▸ TRY IT: If an entry holds a picture, drop the picture but restate the entry word for word.

▸ WORKING DATA:

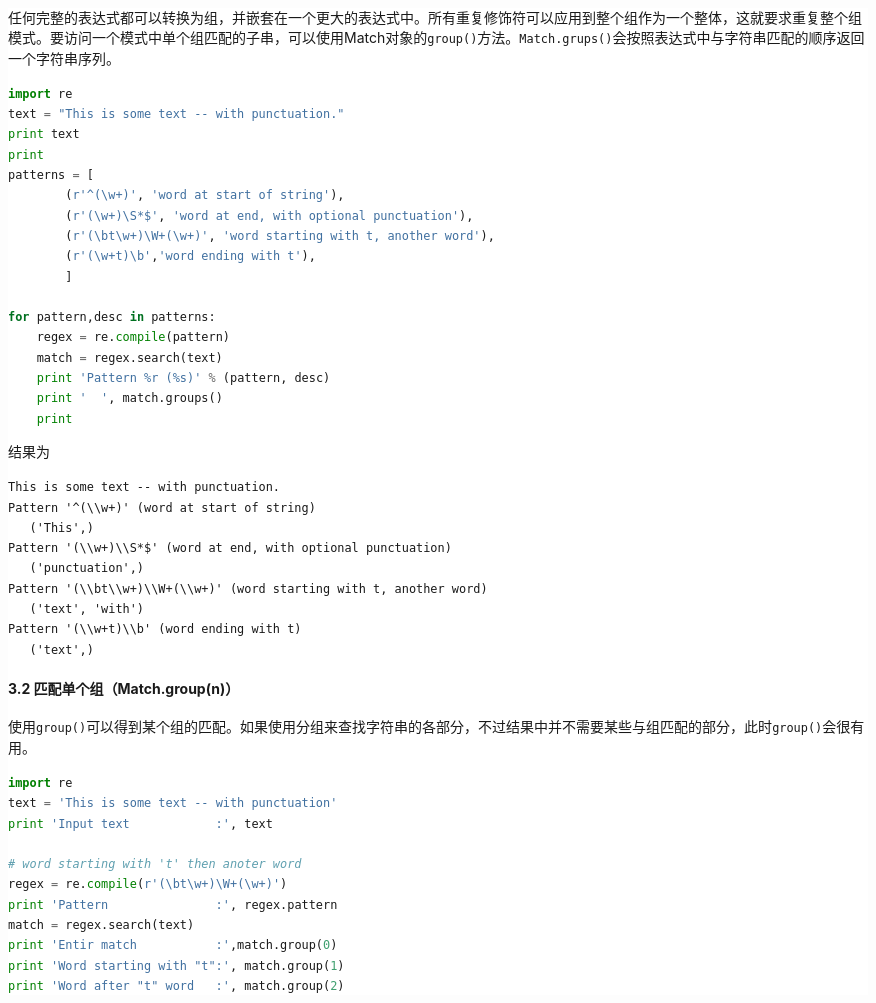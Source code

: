 任何完整的表达式都可以转换为组，并嵌套在一个更大的表达式中。所有重复修饰符可以应用到整个组作为一个整体，这就要求重复整个组模式。要访问一个模式中单个组匹配的子串，可以使用Match对象的`group()`方法。`Match.grups()`会按照表达式中与字符串匹配的顺序返回一个字符串序列。

```python
import re  
text = "This is some text -- with punctuation."  
print text  
print  
patterns = [  
        (r'^(\w+)', 'word at start of string'),  
        (r'(\w+)\S*$', 'word at end, with optional punctuation'),  
        (r'(\bt\w+)\W+(\w+)', 'word starting with t, another word'),  
        (r'(\w+t)\b','word ending with t'),  
        ]  

for pattern,desc in patterns:  
    regex = re.compile(pattern)  
    match = regex.search(text)  
    print 'Pattern %r (%s)' % (pattern, desc)  
    print '  ', match.groups()  
    print  
```

结果为

```shell
This is some text -- with punctuation.
Pattern '^(\\w+)' (word at start of string)
   ('This',)
Pattern '(\\w+)\\S*$' (word at end, with optional punctuation)
   ('punctuation',)
Pattern '(\\bt\\w+)\\W+(\\w+)' (word starting with t, another word)
   ('text', 'with')
Pattern '(\\w+t)\\b' (word ending with t)
   ('text',)
```

#### 3.2 匹配单个组（Match.group(n)）

使用`group()`可以得到某个组的匹配。如果使用分组来查找字符串的各部分，不过结果中并不需要某些与组匹配的部分，此时`group()`会很有用。

```python
import re  
text = 'This is some text -- with punctuation'  
print 'Input text            :', text  

# word starting with 't' then anoter word  
regex = re.compile(r'(\bt\w+)\W+(\w+)')  
print 'Pattern               :', regex.pattern  
match = regex.search(text)  
print 'Entir match           :',match.group(0)  
print 'Word starting with "t":', match.group(1)  
print 'Word after "t" word   :', match.group(2)  
```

▸ FINISHED TASK:
Source code

: 任何完整的表达式都可以转换为组，并嵌套在一个更大的表达式中。所有重复修饰符可以应用到整个组作为一个整体，这就要求重复整个组模式。要访问一个模式中单个组匹配的子串，可以使用Match对象的`group()`方法。`Match.grups()`会按照表达式中与字符串匹配的顺序返回一个字符串序列。

```python
import re  
text = "This is some text -- with punctuation."  
print text  
print  
patterns = [  
        (r'^(\w+)', 'word at start of string'),  
        (r'(\w+)\S*$', 'word at end, with optional punctuation'),  
        (r'(\bt\w+)\W+(\w+)', 'word starting with t, another word'),  
        (r'(\w+t)\b','word ending with t'),  
        ]  

for pattern,desc in patterns:  
    regex = re.compile(pattern)  
    match = regex.search(text)  
    print 'Pattern %r (%s)' % (pattern, desc)  
    print '  ', match.groups()  
    print  
```

结果为

```shell
This is some text -- with punctuation.
Pattern '^(\\w+)' (word at start of string)
   ('This',)
Pattern '(\\w+)\\S*$' (word at end, with optional punctuation)
   ('punctuation',)
Pattern '(\\bt\\w+)\\W+(\\w+)' (word starting with t, another word)
   ('text', 'with')
Pattern '(\\w+t)\\b' (word ending with t)
   ('text',)
```

#### 3.2 匹配单个组（Match.group(n)）

使用`group()`可以得到某个组的匹配。如果使用分组来查找字符串的各部分，不过结果中并不需要某些与组匹配的部分，此时`group()`会很有用。

```python
import re  
text = 'This is some text -- with punctuation'  
print 'Input text            :', text  

# word starting with 't' then anoter word  
regex = re.compile(r'(\bt\w+)\W+(\w+)')  
print 'Pattern               :', regex.pattern  
match = regex.search(text)  
print 'Entir match           :',match.group(0)  
print 'Word starting with "t":', match.group(1)  
print 'Word after "t" word   :', match.group(2)  
```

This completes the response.